■ To do: Report each line from the entries in which "成功した場合に" can be found.

+-------+

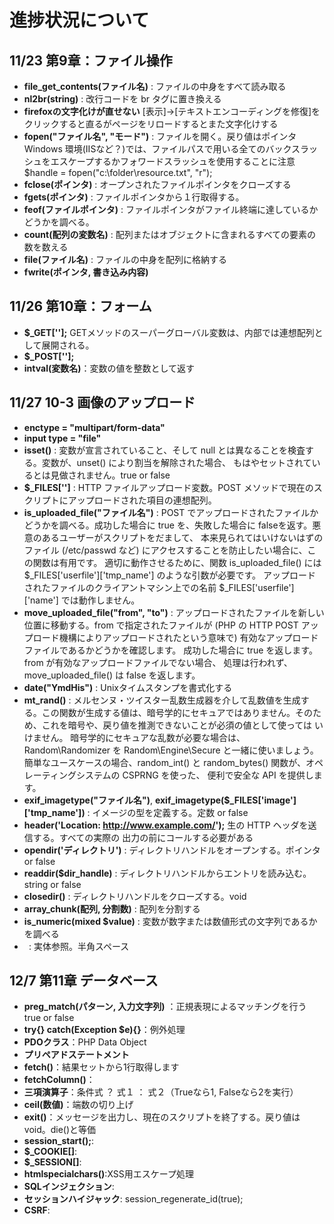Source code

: # 進捗状況について
## 11/23 第9章：ファイル操作
* **file_get_contents(ファイル名)** : ファイルの中身をすべて読み取る
* **nl2br(string)** : 改行コードを br タグに置き換える 
* **firefoxの文字化けが直せない** [表示]→[テキストエンコーディングを修復]をクリックすると直るがページをリロードするとまた文字化けする
* **fopen("ファイル名", "モード")** : ファイルを開く。戻り値はポインタ  
    Windows 環境(IISなど？)では、ファイルパスで用いる全てのバックスラッシュをエスケープするかフォワードスラッシュを使用することに注意
    $handle = fopen("c:\\folder\\resource.txt", "r");
* **fclose(ポインタ)** : オープンされたファイルポインタをクローズする
* **fgets(ポインタ)** : ファイルポインタから１行取得する。
* **feof(ファイルポインタ)** : ファイルポインタがファイル終端に達しているかどうかを調べる。
* **count(配列の変数名)** :  配列またはオブジェクトに含まれるすべての要素の数を数える
* **file(ファイル名)** : ファイルの中身を配列に格納する
* **fwrite(ポインタ, 書き込み内容)**

## 11/26 第10章：フォーム
* **$_GET[''];**
GETメソッドのスーパーグローバル変数は、内部では連想配列として展開される。
* **$_POST[''];**
* **intval(変数名)**：変数の値を整数として返す

## 11/27 10-3 画像のアップロード
* **enctype = "multipart/form-data"**
* **input type = "file"**
* **isset()** : 変数が宣言されていること、そして null とは異なることを検査する。変数が、unset() により割当を解除された場合、 もはやセットされているとは見做されません。true or false
* **$_FILES['']** : HTTP ファイルアップロード変数。POST メソッドで現在のスクリプトにアップロードされた項目の連想配列。
* **is_uploaded_file("ファイル名")** : POST でアップロードされたファイルかどうかを調べる。成功した場合に true を、失敗した場合に falseを返す。悪意のあるユーザーがスクリプトをだまして、 本来見られてはいけないはずのファイル (/etc/passwd など) にアクセスすることを防止したい場合に、この関数は有用です。
適切に動作させるために、関数 is_uploaded_file() には $_FILES['userfile']['tmp_name'] のような引数が必要です。 アップロードされたファイルのクライアントマシン上での名前 $_FILES['userfile']['name'] では動作しません。
* **move_uploaded_file("from", "to")** : アップロードされたファイルを新しい位置に移動する。from で指定されたファイルが (PHP の HTTP POST アップロード機構によりアップロードされたという意味で) 有効なアップロードファイルであるかどうかを確認します。 成功した場合に true を返します。from が有効なアップロードファイルでない場合、 処理は行われず、move_uploaded_file() は false を返します。
* **date("YmdHis")** : Unixタイムスタンプを書式化する
* **mt_rand()** : メルセンヌ・ツイスター乱数生成器を介して乱数値を生成する。この関数が生成する値は、暗号学的にセキュアではありません。そのため、これを暗号や、戻り値を推測できないことが必須の値として使っては いけません。
暗号学的にセキュアな乱数が必要な場合は、Random\Randomizer を Random\Engine\Secure と一緒に使いましょう。簡単なユースケースの場合、random_int() と random_bytes() 関数が、オペレーティングシステムの CSPRNG を使った、 便利で安全な API を提供します。
* **exif_imagetype("ファイル名")**, **exif_imagetype($_FILES['image']['tmp_name'])** : イメージの型を定義する。定数 or false
* **header('Location: http://www.example.com/');** 生の HTTP ヘッダを送信する。すべての実際の 出力の前にコールする必要がある
* **opendir('ディレクトリ')** : ディレクトリハンドルをオープンする。ポインタ or false
* **readdir($dir_handle)** : ディレクトリハンドルからエントリを読み込む。string or false
* **closedir()** : ディレクトリハンドルをクローズする。void
* **array_chunk(配列, 分割数)** : 配列を分割する
* **is_numeric(mixed $value)** : 変数が数字または数値形式の文字列であるかを調べる
* **&nbsp;** : 実体参照。半角スペース

## 12/7 第11章 データベース
* **preg_match(パターン, 入力文字列)** ：正規表現によるマッチングを行う true or false
* **try{} catch(Exception $e){}**：例外処理
* **PDOクラス**：PHP Data Object
* **プリペアドステートメント**
* **fetch()**：結果セットから1行取得します
* **fetchColumn()**：
* **三項演算子**：条件式 ？ 式１ ： 式２（Trueなら1, Falseなら2を実行）
* **ceil(数値)**：端数の切り上げ
* **exit()**：メッセージを出力し、現在のスクリプトを終了する。戻り値はvoid。die()と等価
* **session_start();**: 
* **$_COOKIE[]**: 
* **$_SESSION[]**: 
* **htmlspecialchars()**:XSS用エスケープ処理
* **SQLインジェクション**:
* **セッションハイジャック**: session_regenerate_id(true);
* **CSRF**:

+-------+

■ Solution:
* **is_uploaded_file("ファイル名")** : POST でアップロードされたファイルかどうかを調べる。成功した場合に true を、失敗した場合に falseを返す。悪意のあるユーザーがスクリプトをだまして、 本来見られてはいけないはずのファイル (/etc/passwd など) にアクセスすることを防止したい場合に、この関数は有用です。
* **move_uploaded_file("from", "to")** : アップロードされたファイルを新しい位置に移動する。from で指定されたファイルが (PHP の HTTP POST アップロード機構によりアップロードされたという意味で) 有効なアップロードファイルであるかどうかを確認します。 成功した場合に true を返します。from が有効なアップロードファイルでない場合、 処理は行われず、move_uploaded_file() は false を返します。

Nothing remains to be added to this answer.